The host range of RK2 minimal replicon copy-up mutants is limited by species-specific differences in the maximum tolerable copy number.

The minimal replicon of the broad-host-range plasmid RK2 consists of a gene, trfA (trans-acting replication), encoding a protein required for initiation of plasmid replication. The TrfA protein binds to iterons in the cis-acting origin of vegetative replication (oriV), but the exact mechanism by which TrfA-mediated replication initiation takes place is not known. We report here the isolation and characterization of five mini RK2 trfA mutant plasmids with an elevated plasmid copy number, four in Pseudomonas aeruginosa and one in Azotobacter vinelandii. The mutations are localized between or downstream of previously reported Escherichia coli copy-up mutations in trfA, and one of the mutations has been described earlier as an independent copy-up isolate in E. coli.
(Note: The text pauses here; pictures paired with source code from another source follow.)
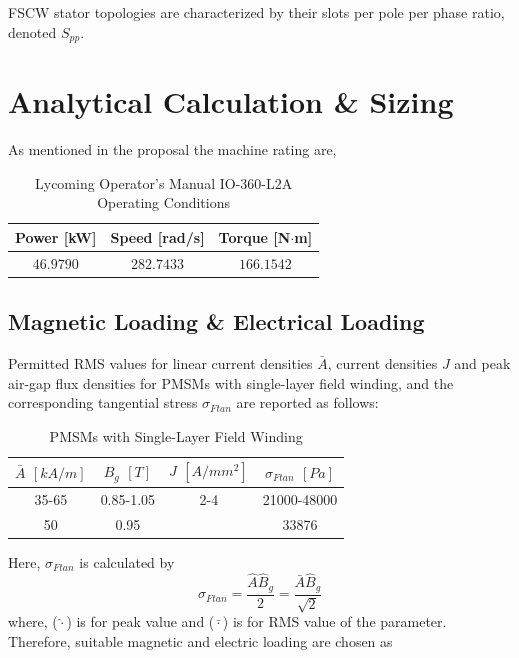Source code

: \documentclass [a4 paper, 11pt, titlepage] {article}
\begin{document}
	
	
	
	
	
	
	
	
	
	
	
	FSCW stator topologies are characterized by their slots per pole per phase ratio, denoted $S_{pp}$\cite{farshadnia_advanced_2018}. 
	
	
	
	
	
	
	\section{Analytical Calculation \& Sizing}
	As mentioned in the proposal the machine rating are,
	\begin{table}[h]
		\begin{center}
			\begin{tabular}{c|c|c}
				Power [kW] &  Speed [rad/s] &  Torque [N$\cdot$m]\\
				\hline
				$46.9790$ & $282.7433$ & $166.1542$
			\end{tabular}
		\end{center}
		\caption{Lycoming Operator's Manual IO-360-L2A Operating Conditions}
		\label{fig:EMoperations}
	\end{table}
	

	
	\subsection{Magnetic Loading \& Electrical Loading}
	Permitted RMS values for linear current densities $\bar{A}$, current densities $J$ and peak air-gap flux densities for PMSMs with single-layer field winding, and the corresponding tangential stress $\sigma_{Ftan}$ are reported as follows:
	\begin{table}[h]
		\begin{center}
			\begin{tabular}{c|c|c||c}
				$\bar{A}$ $[kA/m]$ & $\hat{B}_g$ $[T]$ & $J$ $[A/mm^2]$ & $\sigma_{Ftan}$ $[Pa]$ \\
				\hline
				35-65 &  0.85-1.05 & 2-4 & 21000-48000\\
				50 &  0.95 &  & 33876\\
			\end{tabular}
		\end{center}
		\caption{PMSMs with Single-Layer Field Winding }
		\label{fig:EMoperations}
	\end{table}
	Here, $\sigma_{Ftan}$ is calculated by
	\begin{equation}
		\sigma_{Ftan}=\frac{\hat{A}\hat{B}_g}{2}=\frac{\bar{A}\hat{B}_g}{\sqrt{2}}
	\end{equation}
	where, ($\hat{\cdot}$) is for peak value and ($\bar{\cdot}$) is for RMS value of the parameter.
	Therefore, suitable magnetic and electric loading are chosen as
	
\end{document}
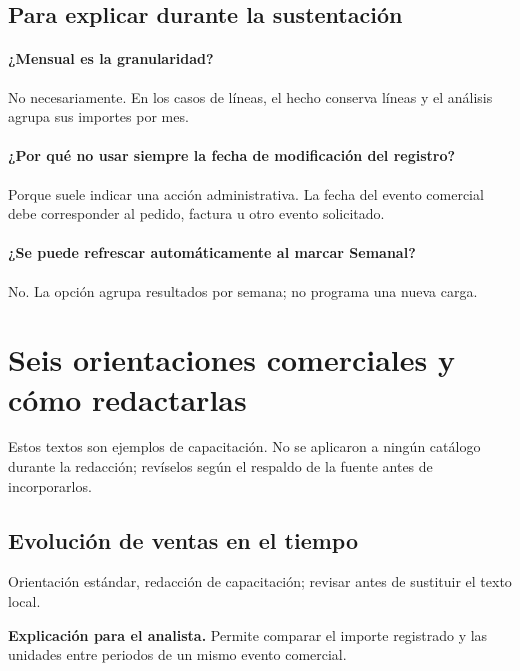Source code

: \subsection{Para explicar durante la sustentación}
\paragraph{¿Mensual es la granularidad?} No necesariamente. En los casos de líneas, el hecho conserva líneas y el análisis agrupa sus importes por mes.

\paragraph{¿Por qué no usar siempre la fecha de modificación del registro?} Porque suele indicar una acción administrativa. La fecha del evento comercial debe corresponder al pedido, factura u otro evento solicitado.

\paragraph{¿Se puede refrescar automáticamente al marcar Semanal?} No. La opción agrupa resultados por semana; no programa una nueva carga.

\endgroup
{}

\section{Seis orientaciones comerciales y cómo redactarlas}
Estos textos son ejemplos de capacitación. No se aplicaron a ningún catálogo durante la redacción; revíselos según el respaldo de la fuente antes de incorporarlos.

\subsection{Evolución de ventas en el tiempo}
Orientación estándar, redacción de capacitación; revisar antes de sustituir el texto local.

\textbf{Explicación para el analista.} Permite comparar el importe registrado y las unidades entre periodos de un mismo evento comercial.

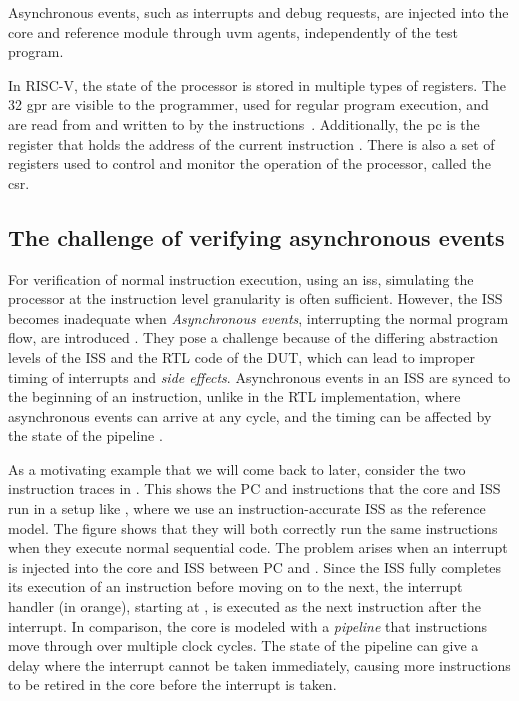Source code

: Asynchronous events, such as interrupts and debug requests, are injected into the core and reference module through \acrshort{uvm} agents, independently of the test program.

In RISC-V, the state of the processor is stored in multiple types of registers. The 32 \acrfull{gpr} are visible to the programmer, used for regular program execution, and are read from and written to by the instructions~\cite{watermanRISCVInstructionSet2019}. Additionally, the \acrfull{pc} is the register that holds the address of the current instruction \cite{watermanRISCVInstructionSet2019}. There is also a set of registers used to control and monitor the operation of the processor, called the \acrfull{csr}. 



\subsection{The challenge of verifying asynchronous events}

For verification of normal instruction execution, using an \acrfull{iss}, simulating the processor at the instruction level granularity is often sufficient. However, the ISS becomes inadequate when \textit{Asynchronous events}, interrupting the normal program flow, are introduced \cite{taylorAdvancedRISCVVerification2023}. They pose a challenge because of the differing abstraction levels of the ISS and the RTL code of the DUT, which can lead to improper timing of interrupts and \textit{side effects}. Asynchronous events in an ISS are synced to the beginning of an instruction, unlike in the RTL implementation, where asynchronous events can arrive at any cycle, and the timing can be affected by the state of the pipeline \cite{taylorAdvancedRISCVVerification2023}.


As a motivating example that we will come back to later, consider the two instruction traces in . This shows the PC and instructions that the core and ISS run in a setup like , where we use an instruction-accurate ISS as the reference model. The figure shows that they will both correctly run the same instructions when they execute normal sequential code. The problem arises when an interrupt is injected into the core and ISS between PC  and . Since the ISS fully completes its execution of an instruction before moving on to the next, the interrupt handler (in orange), starting at , is executed as the next instruction after the interrupt. In comparison, the core is modeled with a \textit{pipeline} that instructions move through over multiple clock cycles. The state of the pipeline can give a delay where the interrupt cannot be taken immediately, causing more instructions to be retired in the core before the interrupt is taken. 


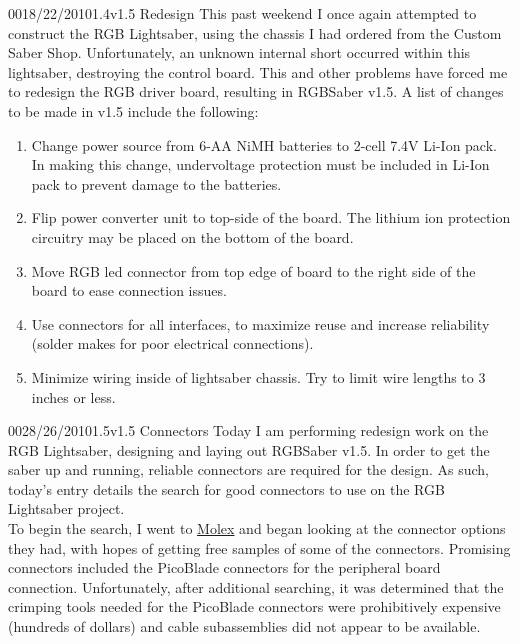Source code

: \documentclass[12pt,letterpaper,onecolumn]{article}
\newcommand{\documentationtype}{Project Notebook}
\newcommand{\projectname}{RGBSaber }
\newcommand{\projectversion}{1}
\begin{document}
\thispagestyle{plain}
\nbwheader{\documentationtype}{\projectname}{\projectversion}

\begin{nbentry}{001}{8/22/2010}{1.4}{v1.5 Redesign}
\indent This past weekend I once again attempted to construct the RGB Lightsaber, using the chassis I had ordered from the Custom Saber Shop. Unfortunately, an unknown internal short occurred within this lightsaber, destroying the control board. This and other problems have forced me to redesign the RGB driver board, resulting in RGBSaber v1.5. A list of changes to be made in v1.5 include the following:
\begin{enumerate}
\item Change power source from 6-AA NiMH batteries to 2-cell 7.4V Li-Ion pack. In making this change, undervoltage protection must be included in Li-Ion pack to prevent damage to the batteries.
\item Flip power converter unit to top-side of the board. The lithium ion protection circuitry may be placed on the bottom of the board.
\item Move RGB led connector from top edge of board to the right side of the board to ease connection issues.
\item Use connectors for all interfaces, to maximize reuse and increase reliability (solder makes for poor electrical connections).
\item Minimize wiring inside of lightsaber chassis. Try to limit wire lengths to 3 inches or less.
\end{enumerate}
\end{nbentry}

\begin{nbentry}{002}{8/26/2010}{1.5}{v1.5 Connectors}
\indent Today I am performing redesign work on the RGB Lightsaber, designing and laying out RGBSaber v1.5. In order to get the saber up and running, reliable connectors are required for the design. As such, today's entry details the search for good connectors to use on the RGB Lightsaber project. \\
\indent To begin the search, I went to \href{http://www.molex.com/}{Molex} and began looking at the connector options they had, with hopes of getting free samples of some of the connectors. Promising connectors included the PicoBlade connectors for the peripheral board connection. Unfortunately, after additional searching, it was determined that the crimping tools needed for the PicoBlade connectors were prohibitively expensive (hundreds of dollars) and cable subassemblies did not appear to be available.
\end{nbentry}
\end{document}
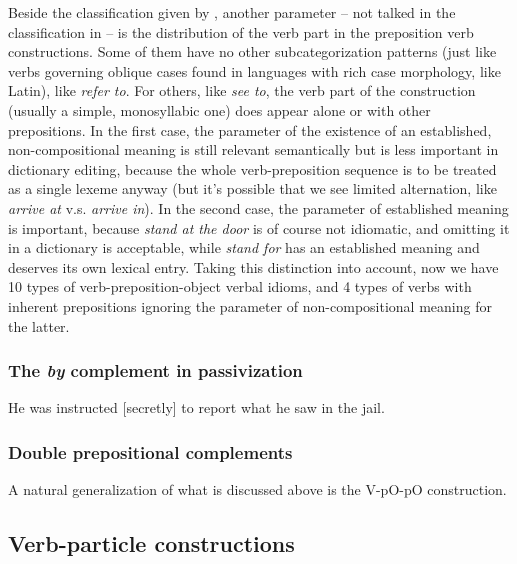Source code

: \documentclass[UTF8, a4paper, oneside, scheme=plain, 12pt]{ctexbook}
\newcommand*{\citepage}[1]{p.~{#1}}
\newcommand{\form}[1]{\emph{#1}}
\begin{document}
Beside the classification given by ,
another parameter -- not talked in the classification in \citet{cgel}
-- is the distribution of the verb part in the preposition verb constructions.
Some of them have no other subcategorization patterns
(just like verbs governing oblique cases found in languages with rich case morphology, like Latin),
like \form{refer to}.
For others, like \form{see to},
the verb part of the construction (usually a simple, monosyllabic one)
does appear alone or with other prepositions.
In the first case,
the parameter of the existence of an established, 
non-compositional meaning 
is still relevant semantically \citep[\citepage{291}]{dixon2005semantic} 
but is less important in dictionary editing,
because the whole verb-preposition sequence is to be treated as a single lexeme anyway 
(but it's possible that we see limited alternation, 
like \form{arrive at} v.s. \form{arrive in}).
In the second case,
the parameter of established meaning is important,
because \form{stand at the door} is of course not idiomatic,
and omitting it in a dictionary is acceptable,
while \form{stand for} has an established meaning
and deserves its own lexical entry.
Taking this distinction into account, 
now we have 10 types of verb-preposition-object verbal idioms,
and 4 types of verbs with inherent prepositions 
ignoring the parameter of non-compositional meaning for the latter.

\subsubsection{The \form{by} complement in passivization}\label{sec:valency.overview.by-phrase}

\begin{exe}
    \ex He was instructed [secretly] to report what he saw in the jail.
\end{exe}

\subsubsection{Double prepositional complements}

A natural generalization of what is discussed above is 
the V-pO-pO construction.

\subsection{Verb-particle constructions}\label{sec:vp.valence.verb-particle}
\end{document}
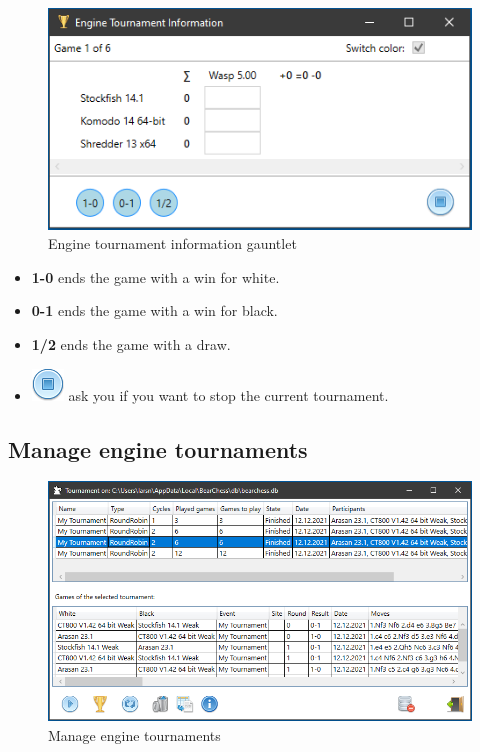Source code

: \documentclass[11pt,a4paper]{article}
\begin{document}
\begin{figure}[H]
	\centering
	\includegraphics[scale=1.0]{EngineTournament6.png}
	\caption{Engine tournament information gauntlet}
	\label{fig:EngineTournameent6}
\end{figure}


\begin{itemize}
	\item \textbf{1-0} ends the game with a win for white.
	\item \textbf{0-1} ends the game with a win for black.
	\item \textbf{1/2} ends the game with a draw.
	\item \includegraphics[scale=0.5]{control_stop_blue.png} ask you if you want to stop the current tournament.
\end{itemize}

\subsection{Manage engine tournaments}

\begin{figure}[H]
	\centering
	\includegraphics[scale=0.6]{EngineTournament7.png}
	\caption{Manage engine tournaments}
	\label{fig:EngineTournament7}
\end{figure}
\end{document}

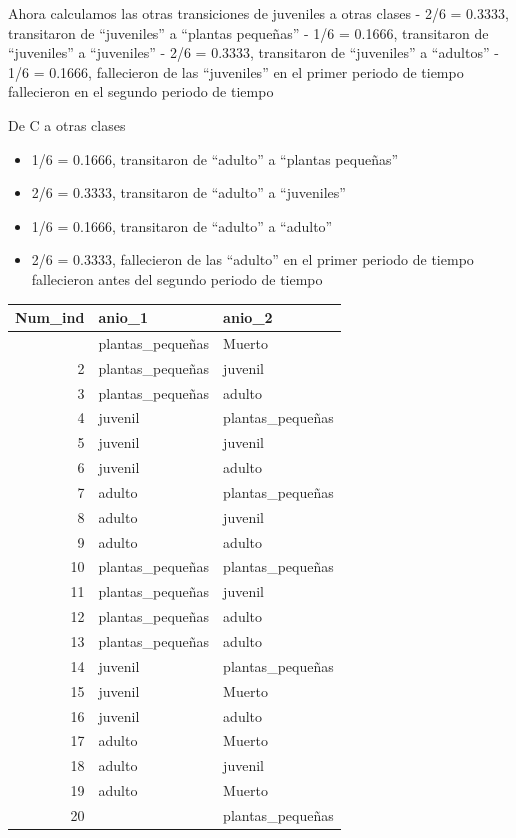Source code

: \documentclass[
]{book}
\providecommand{\tightlist}{%
  \setlength{\itemsep}{0pt}\setlength{\parskip}{0pt}}
\theoremstyle{definition}
\theoremstyle{definition}
\theoremstyle{definition}
\theoremstyle{definition}
\theoremstyle{remark}
\begin{document}
Ahora calculamos las otras transiciones de juveniles a otras clases - 2/6 = 0.3333, transitaron de ``juveniles'' a ``plantas pequeñas'' - 1/6 = 0.1666, transitaron de ``juveniles'' a ``juveniles'' - 2/6 = 0.3333, transitaron de ``juveniles'' a ``adultos'' - 1/6 = 0.1666, fallecieron de las ``juveniles'' en el primer periodo de tiempo fallecieron en el segundo periodo de tiempo

De C a otras clases

\begin{itemize}
\tightlist
\item
  1/6 = 0.1666, transitaron de ``adulto'' a ``plantas pequeñas''
\item
  2/6 = 0.3333, transitaron de ``adulto'' a ``juveniles''
\item
  1/6 = 0.1666, transitaron de ``adulto'' a ``adulto''
\item
  2/6 = 0.3333, fallecieron de las ``adulto'' en el primer periodo de tiempo fallecieron antes del segundo periodo de tiempo
\end{itemize}

\begin{longtable}{rll}
\toprule
Num\_ind & anio\_1 & anio\_2 \\ 
\midrule\addlinespace[2.5pt]
1 & plantas\_pequeñas & Muerto \\ 
2 & plantas\_pequeñas & juvenil \\ 
3 & plantas\_pequeñas & adulto \\ 
4 & juvenil & plantas\_pequeñas \\ 
5 & juvenil & juvenil \\ 
6 & juvenil & adulto \\ 
7 & adulto & plantas\_pequeñas \\ 
8 & adulto & juvenil \\ 
9 & adulto & adulto \\ 
10 & plantas\_pequeñas & plantas\_pequeñas \\ 
11 & plantas\_pequeñas & juvenil \\ 
12 & plantas\_pequeñas & adulto \\ 
13 & plantas\_pequeñas & adulto \\ 
14 & juvenil & plantas\_pequeñas \\ 
15 & juvenil & Muerto \\ 
16 & juvenil & adulto \\ 
17 & adulto & Muerto \\ 
18 & adulto & juvenil \\ 
19 & adulto & Muerto \\ 
20 &  & plantas\_pequeñas \\ 
\bottomrule
\end{longtable}
\end{document}
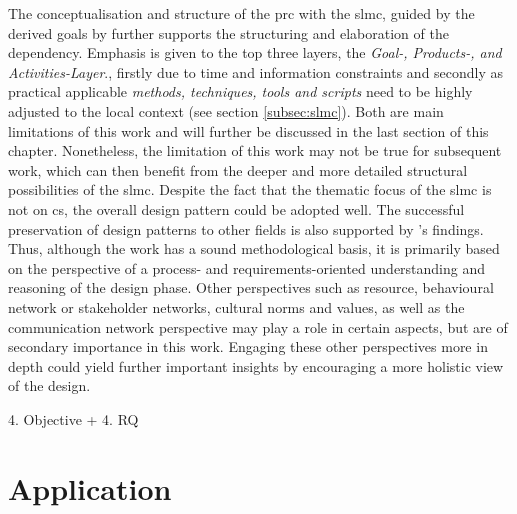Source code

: The conceptualisation and structure of the \acrshort{prc} with the \acrlong{slmc}, guided by the derived goals by \autocite{minkmanCitizenScienceWater2015} further supports the structuring and elaboration of the dependency. Emphasis is given to the top three layers, the \textit{Goal-, Products-, and Activities-Layer}., firstly due to time and information constraints and secondly as practical applicable\textit{ methods, techniques, tools and scripts} need to be highly adjusted to the local context (see section \ref{subsec:slmc}). Both are main limitations of this work and will further be discussed in the last section of this chapter. Nonetheless, the limitation of this work may not be true for subsequent work, which can then benefit from the deeper and more detailed structural possibilities of the \acrshort{slmc}. Despite the fact that the thematic focus of the \acrshort{slmc} is not on \acrshort{cs}, the overall design pattern could be adopted well. The successful preservation of design patterns to other fields is also supported by \autocite{diggelenGroundedDesignDesign2009}'s findings. Thus, although the work has a sound methodological basis, it is primarily based on the perspective of a process- and requirements-oriented understanding and reasoning of the design phase. Other perspectives such as resource, behavioural network or stakeholder networks, cultural norms and values, as well as the communication network perspective may play a role in certain aspects, but are of secondary importance in this work. Engaging these other perspectives more in depth could yield further important insights by encouraging a more holistic view of the design.


4. Objective + 4. RQ
\section{Application}

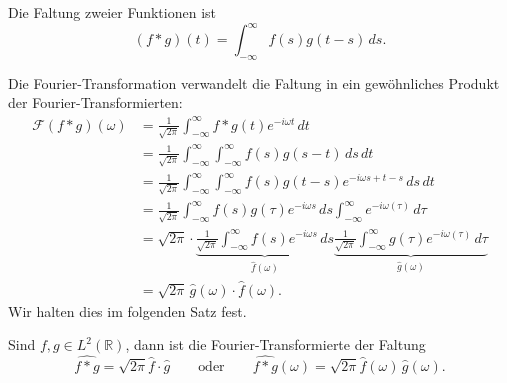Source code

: \begin{definition}
\label{definition:faltung}
Die Faltung zweier Funktionen ist
\begin{equation}
(f*g)(t)
=
\int_{-\infty}^\infty f(s)g(t-s)\,ds.
\label{definition:formel:faltung}
\end{equation}
\end{definition}
Die Fourier-Transformation verwandelt die Faltung in ein gewöhnliches
Produkt der Fourier-Transformierten:
\begin{align*}
\mathcal{F}(f*g)(\omega)
&=
\frac{1}{\sqrt{2\pi}}
\int_{-\infty}^\infty
f*g(t)
e^{-i\omega t}
\,dt
\\
&=
\frac{1}{\sqrt{2\pi}}
\int_{-\infty}^\infty
\int_{-\infty}^\infty
f(s) g(s-t)
\,ds
\,dt
\\
&=
\frac{1}{\sqrt{2\pi}}
\int_{-\infty}^\infty
\int_{-\infty}^\infty
f(s) g(t-s)
e^{-i\omega s+t-s}
\,ds
\,dt
\\
&=
\frac{1}{\sqrt{2\pi}}
\int_{-\infty}^\infty
f(s) g(\tau)
e^{-i\omega s}
\,ds
\int_{-\infty}^\infty
e^{-i\omega (\tau)}
\,d\tau
\\
&=
\sqrt{2\pi}
\cdot
\underbrace{
\frac{1}{\sqrt{2\pi}}
\int_{-\infty}^\infty
f(s)
e^{-i\omega s}
\,ds}_{\displaystyle \hat{f}(\omega)}
\underbrace{
\frac{1}{\sqrt{2\pi}}
\int_{-\infty}^\infty
g(\tau)
e^{-i\omega (\tau)}
\,d\tau}_{\displaystyle \hat{g}(\omega)}
\\
&=
\sqrt{2\pi}\,
\hat{g}(\omega)\cdot \hat{f}(\omega).
\end{align*}
Wir halten dies im folgenden Satz fest.

\begin{satz}[Faltungsformel]
\label{satz:faltungsformel}
Sind $f,g\in L^2(\mathbb R)$, dann ist die Fourier-Transformierte
der Faltung
\begin{equation}
\widehat{f*g}
=
\sqrt{2\pi}
\hat{f}\cdot \hat{g}
\qquad\text{oder}\qquad
\widehat{f*g}(\omega)
=
\sqrt{2\pi}
\hat{f}(\omega)\, \hat{g}(\omega).
\label{ft:faltungsformel}
\end{equation}
\end{satz}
The five mutant plasmids were all moderately copy up in both E. coli and their host of origin, in spite of the use of isolation procedures which were expected to select efficiently in favor of plasmid mutants specifying high copy numbers. In contrast, previously described high copy-up mutants isolated in E. coli could not be established in P. aeruginosa and A. vinelandii. These high copy-up mutants were shown to induce cell killing in E. coli under conditions where the plasmid copy number was increased as a physiological response to reduced growth rate. We propose that the reason for this killing effect is that the copy number under these conditions exceeds an upper tolerance level specific for E. coli. By assuming that the corresponding tolerance level is lower in P. aeruginosa and A. vinelandii than in E. coli, and that the mechanism of copy number regulation is similar, the model can explain the phenotypes of all tested copy up mutants in these two hosts. Analogous studies were also performed in Salmonella typhimurium and Acetobacter xylinum. The data obtained in these studies indicate that the above model is probably generally true for gram-negative bacteria, and the results also indicate that the maximum tolerable copy number is surprisingly low in some hosts.